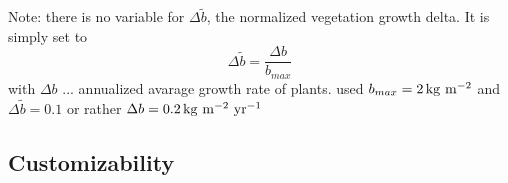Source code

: Note: there is no variable for $\Delta \tilde{b}$, the normalized vegetation growth delta. It is simply set to 
\[
\Delta \tilde{b} = \frac{\Delta b}{b_{max}}
\]
with $\Delta b$ ... annualized avarage growth rate of plants. \citet{gav2012} used $b_{max} = \unit[2]{kg\ m^{-2}}$ and $\Delta \tilde{b} =0.1$ or rather $\Delta b = \unit[0.2]{kg\ m^{-2}\ yr^{-1}}$

\subsection{Customizability}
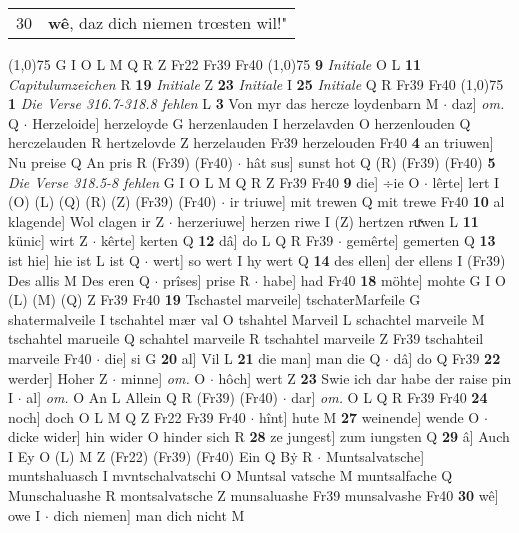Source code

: \documentclass[8pt,a4paper,notitlepage]{article}
\begin{document}
\begin{table}[ht]
\begin{minipage}[t]{0.5\linewidth}
\begin{tabular}{rl}
30 & \textbf{wê}, daz dich niemen trœsten wil!"\\ 
\end{tabular}
\scriptsize
\line(1,0){75} \newline
G I O L M Q R Z Fr22 Fr39 Fr40 \newline
\line(1,0){75} \newline
\textbf{9} \textit{Initiale} O L  \textbf{11} \textit{Capitulumzeichen} R  \textbf{19} \textit{Initiale} Z  \textbf{23} \textit{Initiale} I  \textbf{25} \textit{Initiale} Q R Fr39 Fr40  \newline
\line(1,0){75} \newline
\textbf{1} \textit{Die Verse 316.7-318.8 fehlen} L  \textbf{3} Von myr das hercze loydenbarn M  $\cdot$ daz] \textit{om.} Q  $\cdot$ Herzeloide] herzeloyde G herzenlauden I herzelavden O herzenlouden Q herczelauden R hertzelovde Z herzelauden Fr39 herzelouden Fr40 \textbf{4} an triuwen] Nu preise Q An pris R (Fr39) (Fr40)  $\cdot$ hât sus] sunst hot Q (R) (Fr39) (Fr40) \textbf{5} \textit{Die Verse 318.5-8 fehlen} G I O L M Q R Z Fr39 Fr40  \textbf{9} die] ÷ie O  $\cdot$ lêrte] lert I (O) (L) (Q) (R) (Z) (Fr39) (Fr40)  $\cdot$ ir triuwe] mit trewen Q mit trewe Fr40 \textbf{10} al klagende] Wol clagen ir Z  $\cdot$ herzeriuwe] herzen riwe I (Z) hertzen ruͯwen L \textbf{11} künic] wirt Z  $\cdot$ kêrte] kerten Q \textbf{12} dâ] do L Q R Fr39  $\cdot$ gemêrte] gemerten Q \textbf{13} ist hie] hie ist L ist Q  $\cdot$ wert] so wert I hy wert Q \textbf{14} des ellen] der ellens I (Fr39) Des allis M Des eren Q  $\cdot$ prîses] prise R  $\cdot$ habe] had Fr40 \textbf{18} möhte] mohte G I O (L) (M) (Q) Z Fr39 Fr40 \textbf{19} Tschastel marveile] tschaterMarfeile G shatermalveile I tschahtel mær val O tshahtel Marveil L schachtel marveile M tschahtel marueile Q schahtel marveile R tschahtel marveile Z Fr39 tschahteil marveile Fr40  $\cdot$ die] si G \textbf{20} al] Vil L \textbf{21} die man] man die Q  $\cdot$ dâ] do Q Fr39 \textbf{22} werder] Hoher Z  $\cdot$ minne] \textit{om.} O  $\cdot$ hôch] wert Z \textbf{23} Swie ich dar habe der raise pin I  $\cdot$ al] \textit{om.} O An L Allein Q R (Fr39) (Fr40)  $\cdot$ dar] \textit{om.} O L Q R Fr39 Fr40 \textbf{24} noch] doch O L M Q Z Fr22 Fr39 Fr40  $\cdot$ hînt] hute M \textbf{27} weinende] wende O  $\cdot$ dicke wider] hin wider O hinder sich R \textbf{28} ze jungest] zum iungsten Q \textbf{29} â] Auch I Ey O (L) M Z (Fr22) (Fr39) (Fr40) Ein Q Bẏ R  $\cdot$ Muntsalvatsche] muntshaluasch I mvntschalvatschi O Muntsal vatsche M muntsalfache Q Munschaluashe R montsalvatsche Z munsaluashe Fr39 munsalvashe Fr40 \textbf{30} wê] owe I  $\cdot$ dich niemen] man dich nicht M \newline

\end{minipage}
\end{table}
\end{document}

========================

#### WORK TO BE COMPLETED:
Without the pictures, write out the whole listing above exactly as it appears.

#### ANSWER TO THE EXERCISE:
Source code

: Note: there is no variable for $\Delta \tilde{b}$, the normalized vegetation growth delta. It is simply set to 
\[
\Delta \tilde{b} = \frac{\Delta b}{b_{max}}
\]
with $\Delta b$ ... annualized avarage growth rate of plants. \citet{gav2012} used $b_{max} = \unit[2]{kg\ m^{-2}}$ and $\Delta \tilde{b} =0.1$ or rather $\Delta b = \unit[0.2]{kg\ m^{-2}\ yr^{-1}}$

\subsection{Customizability}
Source code

: \documentclass[8pt,a4paper,notitlepage]{article}
\begin{document}
\begin{table}[ht]
\begin{minipage}[t]{0.5\linewidth}
\begin{tabular}{rl}
30 & \textbf{wê}, daz dich niemen trœsten wil!"\\ 
\end{tabular}
\scriptsize
\line(1,0){75} \newline
G I O L M Q R Z Fr22 Fr39 Fr40 \newline
\line(1,0){75} \newline
\textbf{9} \textit{Initiale} O L  \textbf{11} \textit{Capitulumzeichen} R  \textbf{19} \textit{Initiale} Z  \textbf{23} \textit{Initiale} I  \textbf{25} \textit{Initiale} Q R Fr39 Fr40  \newline
\line(1,0){75} \newline
\textbf{1} \textit{Die Verse 316.7-318.8 fehlen} L  \textbf{3} Von myr das hercze loydenbarn M  $\cdot$ daz] \textit{om.} Q  $\cdot$ Herzeloide] herzeloyde G herzenlauden I herzelavden O herzenlouden Q herczelauden R hertzelovde Z herzelauden Fr39 herzelouden Fr40 \textbf{4} an triuwen] Nu preise Q An pris R (Fr39) (Fr40)  $\cdot$ hât sus] sunst hot Q (R) (Fr39) (Fr40) \textbf{5} \textit{Die Verse 318.5-8 fehlen} G I O L M Q R Z Fr39 Fr40  \textbf{9} die] ÷ie O  $\cdot$ lêrte] lert I (O) (L) (Q) (R) (Z) (Fr39) (Fr40)  $\cdot$ ir triuwe] mit trewen Q mit trewe Fr40 \textbf{10} al klagende] Wol clagen ir Z  $\cdot$ herzeriuwe] herzen riwe I (Z) hertzen ruͯwen L \textbf{11} künic] wirt Z  $\cdot$ kêrte] kerten Q \textbf{12} dâ] do L Q R Fr39  $\cdot$ gemêrte] gemerten Q \textbf{13} ist hie] hie ist L ist Q  $\cdot$ wert] so wert I hy wert Q \textbf{14} des ellen] der ellens I (Fr39) Des allis M Des eren Q  $\cdot$ prîses] prise R  $\cdot$ habe] had Fr40 \textbf{18} möhte] mohte G I O (L) (M) (Q) Z Fr39 Fr40 \textbf{19} Tschastel marveile] tschaterMarfeile G shatermalveile I tschahtel mær val O tshahtel Marveil L schachtel marveile M tschahtel marueile Q schahtel marveile R tschahtel marveile Z Fr39 tschahteil marveile Fr40  $\cdot$ die] si G \textbf{20} al] Vil L \textbf{21} die man] man die Q  $\cdot$ dâ] do Q Fr39 \textbf{22} werder] Hoher Z  $\cdot$ minne] \textit{om.} O  $\cdot$ hôch] wert Z \textbf{23} Swie ich dar habe der raise pin I  $\cdot$ al] \textit{om.} O An L Allein Q R (Fr39) (Fr40)  $\cdot$ dar] \textit{om.} O L Q R Fr39 Fr40 \textbf{24} noch] doch O L M Q Z Fr22 Fr39 Fr40  $\cdot$ hînt] hute M \textbf{27} weinende] wende O  $\cdot$ dicke wider] hin wider O hinder sich R \textbf{28} ze jungest] zum iungsten Q \textbf{29} â] Auch I Ey O (L) M Z (Fr22) (Fr39) (Fr40) Ein Q Bẏ R  $\cdot$ Muntsalvatsche] muntshaluasch I mvntschalvatschi O Muntsal vatsche M muntsalfache Q Munschaluashe R montsalvatsche Z munsaluashe Fr39 munsalvashe Fr40 \textbf{30} wê] owe I  $\cdot$ dich niemen] man dich nicht M \newline

\end{minipage}
\end{table}
\end{document}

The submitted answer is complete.